Teror dan ancaman kriminalisasi terhadap pejuang lingkungan, pejuang HAM dan buruh kian melesat kencang. Di Jawa Timur, pelanggaran HAM menunjukan tren yang amat buruk. Di sektor perburuhan LBH Surabaya mencatat, selama 2023 dari total 168 kasus tersebut didominasi buruh dan kekerasan terhadap perempuan. Salah satu kasus kriminalisasi sebagai bentuk pelanggaran HAM pada akhir 2023 ialah menimpa seorang buruh perempuan, yakni Dwi. Perjuangannya ialah menuntut hak atas upah selama 3 bulan juga jaminan kesehatan ketika bekerja sebagai buruh kontrak kepada PT Mentari Nawa Satria. Namun tidak digubris instansi terkait. Ia justru terkhianati dalam proses hukum oleh negara dalam dugaan tindakan pemalsuan surat rekomendasi kerja yang dilaporkan balik perusahaan tersebut, hingga berujung penahanan.

Potret kejadian tersebut tidak hanya bergulir di sektor perburuhan. Pola kriminalisasi terhadap pejuang lingkungan di Jawa Timur ini selalu memakai pasal-pasal yang berbeda dalam proses hukum. Beberapa kasus yang sudah-sedang bergulir, seperti kriminalisasi terhadap Budi Pego sebagai pejuang lingkungan dan warga dari Tumpang Pitu Banyuwangi. Ia dikenakan Pasal 107a UU RI No. 27/1999 berkaitan kejahatan terhadap keamanan negara tentang penyebaran paham komunisme, Marxisme, Leninisme telah divonis bersalah sampai tingkat kasasi. Beralih ke Desa Pakel Kecamatan Licin Banyuwangi, kriminalisasi turut menimpa trio petani Pakel (Mulyadi, Suwarno dan Untung) yang tengah memperjuangkan hak atas tanah dengan PT Bumi Sari. Mereka divonis bersalah dengan Pasal 14 dan Pasal 15 UU No.1/1946 tentang penyebaran berita bohong yang menyebabkan terjadi keonaran di masyarakat.     

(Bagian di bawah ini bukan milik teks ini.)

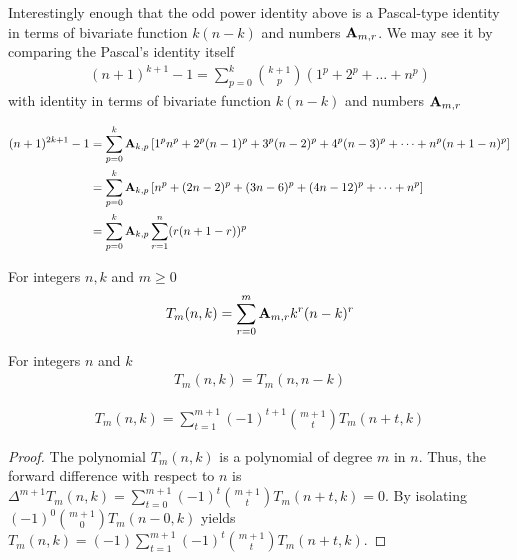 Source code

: Interestingly enough that the odd power identity above is a Pascal-type identity
in terms of bivariate function $k(n-k)$ and numbers ${\mathbf{A}} \sb{m,r}$.
We may see it by comparing the Pascal's identity itself~\cite{macmillan2011proofs}
\begin{align*}
(n+1)
    ^{k+1}-1=\sum _{p=0}^{k}{\binom {k+1}{p}}(1^{p}+2^{p}+\dots +n^{p})
\end{align*}
with identity in terms of bivariate function $k(n-k)$ and numbers ${\mathbf{A}} \sb{m,r}$
\begin{corollary}
    \begin{align*}
    (n+1)
        ^{2k+1} - 1
        &= \sum_{p=0}^{k} {\mathbf{A}} \sb{k,p} \left[ 1^p n^p + 2^p (n-1)^p + 3^p (n-2)^p + 4^p (n-3)^p + \cdots +  n^p (n+1-n)^p  \right] \\
        &= \sum_{p=0}^{k} {\mathbf{A}} \sb{k,p} \left[ n^p + (2n-2)^p + (3n-6)^p + (4n-12)^p + \cdots +  n^p  \right] \\
        &= \sum_{p=0}^{k} {\mathbf{A}} \sb{k,p} \sum_{r=1}^{n} (r (n+1-r))^p
    \end{align*}
\end{corollary}
\begin{definition}
    For integers $n,k$ and $m \geq 0$
    \label{def:bivariate-sum-Tm}
    \begin{align*}
        T_{m}(n,k) = \sum_{r=0}^{m} {\mathbf{A}} \sb{m,r} k^r (n-k)^r
    \end{align*}
\end{definition}

\begin{proposition}[Symmetry of $T_m$]
    \label{prop:Tm-symmetry}
    For integers $n$ and $k$
    \begin{align*}
        T_{m} (n, k) = T_{m} (n, n-k)
    \end{align*}
\end{proposition}
\begin{proposition}
    \label{prop:Tm-recurrence-forward}
    \begin{align*}
        T_{m} (n,k) = \sum_{t=1}^{m+1} (-1)^{t+1} \binom{m+1}{t} T_{m} (n+t, k)
    \end{align*}
    \begin{proof}
        The polynomial $T_{m} (n,k)$ is a polynomial of degree $m$ in $n$.
        Thus, the forward difference with respect to $n$ is
        $\Delta^{m+1} T_{m} (n, k) = \sum_{t=0}^{m+1} (-1)^{t} \binom{m+1}{t} T_{m} (n+t, k) = 0$.
        By isolating $(-1)^{0} \binom{m+1}{0} T_{m} (n-0, k)$ yields
        $T_{m} (n, k) = (-1) \sum_{t=1}^{m+1} (-1)^{t} \binom{m+1}{t} T_{m} (n+t, k)$.
    \end{proof}
\end{proposition}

Sekelumit kejadian di atas menjadi pertanda bahwa pejuang keadilan rentan sekali dengan jeratan kriminalisasi. Negara abai dalam memberikan perlindungan dan jaminan hukum. Salah satu peraturan hukum yang tercipta yakni UU Minerba Pasal 162 No. 3/2020 (sebelum diubah dalam UU No. 6/2023 Tentang Cipta Kerja), semakin melanggengkan praktik-praktik kriminalisasi terhadap pejuang keadilan terimbas pertambangan. Segelintir orang dengan akses dan kontrol penuh atas negara, selalu memainkan instrumen hukum yang timpang, melalui pasal-pasal untuk memberangus pejuang keadilan dan menjauhkan diri dari jeratan hukum. Negara harus bertanggung jawab secara penuh dalam menjamin perlindungan dan penegakan HAM yang seringkali menyudutkan pejuang lingkungan, pejuang HAM, serta buruh selama proses hukum. Negara juga tidak boleh abai dalam setiap kasus kriminalisasi dan perampasan ruang hidup yang merugikan rakyat sipil.